What if my foot rest had been up? What if the television hadn’t broken the fall of the entertainment center? What if the power cords hadn’t broken the flights of the TV and DVD player?
A compulsion to leave seized her. ‘Get my purse. Get a bottle of water from the fridge. Turn off the power.’
Marijke crossed the lounge. In the hall, she saw the five foot tallboy in the spare room lying on the floor. Reality started to sink in.
A moment later she reached her bedroom. The dresser with a mirror leaned against her bed; its drawers open. On the other side of the room the other dresser had fallen over. Grabbing her purse from the nearby chair she hurried to the kitchen where cupboard doors stood open, sliding drawers stuck out and the bench lay empty. Stepping carefully through broken cups, spilt flour and sugar, cans and spice bottles, she turned off the power and took a bottle of water from the fridge.
She hastened to the front door. The door wouldn’t open.
Working to calm herself she went to the sliding door in the lounge.
Through the door, grey sandy water flowed toward her from under the fence in the back corner, like flood water racing across level ground. It had already enveloped her roses, red hot pokers and sunflowers. It had swept around her clothes line and into the pansies growing alongside her house. The water drained away as she watched and left behind what looked like a cement pad.

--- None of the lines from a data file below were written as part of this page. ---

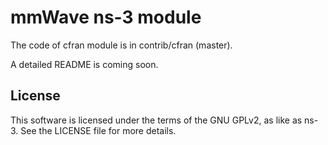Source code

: # mmWave ns-3 module #

The code of cfran module is in contrib/cfran (master).

A detailed README is coming soon.

## License ##

This software is licensed under the terms of the GNU GPLv2, as like as ns-3. See the LICENSE file for more details.
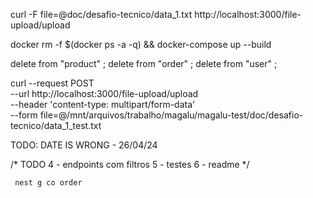 curl -F file=@doc/desafio-tecnico/data_1.txt http://localhost:3000/file-upload/upload

docker rm -f $(docker ps -a -q) && docker-compose up --build



delete from "product" ;
delete from "order" ;
delete from "user" ; 



curl --request POST \
  --url http://localhost:3000/file-upload/upload \
  --header 'content-type: multipart/form-data' \
  --form file=@/mnt/arquivos/trabalho/magalu/magalu-test/doc/desafio-tecnico/data_1_test.txt


  TODO: DATE IS WRONG - 26/04/24

  /* 
    TODO
    4 - endpoints com filtros
    5 - testes
    6 - readme
     */

     nest g co order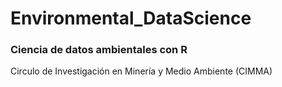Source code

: # Environmental_DataScience
### Ciencia de datos ambientales con  R

Circulo de Investigación en Minería y Medio Ambiente (CIMMA)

Marijke tried to open the slider but it wouldn’t budge. She didn’t want to be locked inside. She reached for the window beside the door that hinged at the top and could be pushed out an arm’s length at the bottom. She pushed it open and eased her right leg up and out. Her foot touched the patio and she found she could stand there with the opening at crotch level but she couldn’t go any further. How does a seventy-three year old get her left leg high enough to get out? No one could see her from the road because of a privacy gate. Someone could see her from her neighbour’s laundry room but no one stood there.
Just then her neighbor Kate called her name and came through the gate with her three year old daughter. “Glory be!” Marijke called back.
Kate helped free Marijke and told her that she couldn’t get out her front door either. She continued to talk, fretting about a fountain of water in her back yard and wishing her husband had a cell phone. Marijke didn’t know how to help. She wanted to go to her son’s place, fifteen houses away. Once free of the house, they said goodbye and Marijke started walking.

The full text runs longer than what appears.